Peaches are a delicious fruit that provides fiber, vitamins, and minerals. They can be enjoyed raw, cooked, or baked. Both the peach flesh and skin are edible.

You may wonder whether there’s any reason to avoid the skin. This article reviews the possible benefits and downsides of eating peach skin.

Peach skin is not toxic to humans and generally safe to eat. It can even provide some health benefits.

Peaches as a whole are a good source of energizing complex carbs, fiber, vitamins, and minerals. They also provide antioxidants that fight reactive molecules called free radicals, which cause oxidative damage and may lead to disease (1).

Peach skin, in particular, contributes much of the 3 grams of fiber found in a large peach. Thus, eating a peach with its skin is the best way to get the most fiber out of it (1).
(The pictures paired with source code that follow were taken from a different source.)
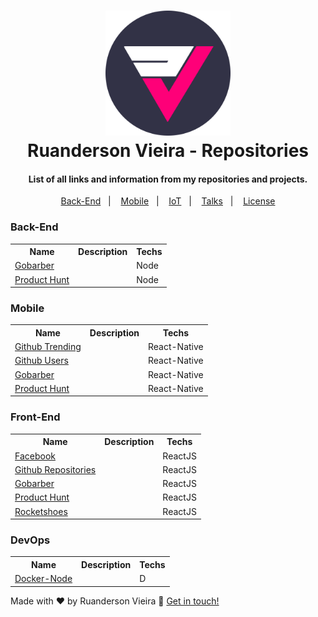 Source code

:<h1 align="center">
   <img alt="logo" title="logo" src="https://github.com/Ruandersonvieira/Repositories/blob/master/.project/logo.png" width="200px" />
    <br>
    Ruanderson Vieira - Repositories
</h1>

<h4 align="center">
   List of all links and information from my repositories and projects.
</h4>

<p align="center">
  <a href="#back-end">Back-End</a>&nbsp;&nbsp;&nbsp;|&nbsp;&nbsp;&nbsp;
  <a href="#mobile">Mobile</a>&nbsp;&nbsp;&nbsp;|&nbsp;&nbsp;&nbsp;
  <a href="#iot">IoT</a>&nbsp;&nbsp;&nbsp;|&nbsp;&nbsp;&nbsp;
  <a href="https://github.com/Ruandersonvieira/Talks">Talks</a>&nbsp;&nbsp;&nbsp;|&nbsp;&nbsp;&nbsp;
  <a href="#memo-license">License</a>
</p>


### Back-End

<table align="center">
  <tr>
    <th>Name</th>
    <th>Description</th>
    <th>Techs</th>
  </tr>
  <tr>
    <td>
      <a href="https://github.com/Ruandersonvieira/facebook-web">
        Gobarber
      </a>
    </td>
    <td></td>
    <td>Node</td>
  </tr>
  <tr>
    <td>
      <a href="https://github.com/Ruandersonvieira/product-hunt-api">
        Product Hunt
      </a>
    </td>
    <td></td>
    <td>Node</td>
  </tr>
</table>
</center>

### Mobile

<center>
<table align="center">
  <tr>
    <th>Name</th>
    <th>Description</th>
    <th>Techs</th>
  </tr>
  <tr>
    <td>
      <a href="https://github.com/Ruandersonvieira/gobarber-app">
        Github Trending
      </a>
    </td>
    <td></td>
    <td>React-Native</td>
  </tr>
  <tr>
    <td>
      <a href="https://github.com/Ruandersonvieira/github-users-app">
        Github Users
      </a>
    </td>
    <td></td>
    <td>React-Native</td>
  </tr>
  <tr>
    <td>
      <a href="https://github.com/Ruandersonvieira/gobarber-app">
        Gobarber
      </a>
    </td>
    <td></td>
    <td>React-Native</td>
  </tr>
  <tr>
    <td>
      <a href="https://github.com/Ruandersonvieira/product-hunt-app">
        Product Hunt
      </a>
    </td>
    <td></td>
    <td>React-Native</td>
  </tr>
</table>
</center>

### Front-End

<center>
<table align="center">
  <tr>
    <th>Name</th>
    <th>Description</th>
    <th>Techs</th>
  </tr>
  <tr>
    <td>
      <a href="https://github.com/Ruandersonvieira/gobarber-api">
        Facebook
      </a>
    </td>
    <td></td>
    <td>ReactJS</td>
  </tr>
  <tr>
    <td>
      <a href="https://github.com/Ruandersonvieira/github-repositories-web">
        Github Repositories
      </a>
    </td>
    <td></td>
    <td>ReactJS</td>
  </tr>
  <tr>
    <td>
      <a href="https://github.com/Ruandersonvieira/gobarber-web">
        Gobarber
      </a>
    </td>
    <td></td>
    <td>ReactJS</td>
  </tr>
  <tr>
    <td>
      <a href="https://github.com/Ruandersonvieira/product-hunt-web">
        Product Hunt
      </a>
    </td>
    <td></td>
    <td>ReactJS</td>
  </tr>
  <tr>
    <td>
      <a href="https://github.com/Ruandersonvieira/rocketshoes-web">
        Rocketshoes
      </a>
    </td>
    <td></td>
    <td>ReactJS</td>
  </tr>
</table>
</center>

### DevOps

<center>
<table align="center">
  <tr>
    <th>Name</th>
    <th>Description</th>
    <th>Techs</th>
  </tr>
  <tr>
    <td>
      <a href="https://github.com/Ruandersonvieira/docker-node">
        Docker-Node
      </a>
    </td>
    <td></td>
    <td>D</td>
  </tr>
</table>
</center>

Made with ♥ by Ruanderson Vieira :wave: [Get in touch!](https://www.linkedin.com/in/ruandersonvieira/)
Fiber-rich fruits help promote regular bowel movements and have even been linked to a reduced risk of heart disease (2, 3).

Peach skin also contains more antioxidant compounds, including polyphenols like caffeic acid and chlorogenic acid, than the flesh (4, 5).

One older study found that the peels of peaches contained over double the number of polyphenols than their flesh. Peach skin also had significantly more fiber than unpeeled peaches (4).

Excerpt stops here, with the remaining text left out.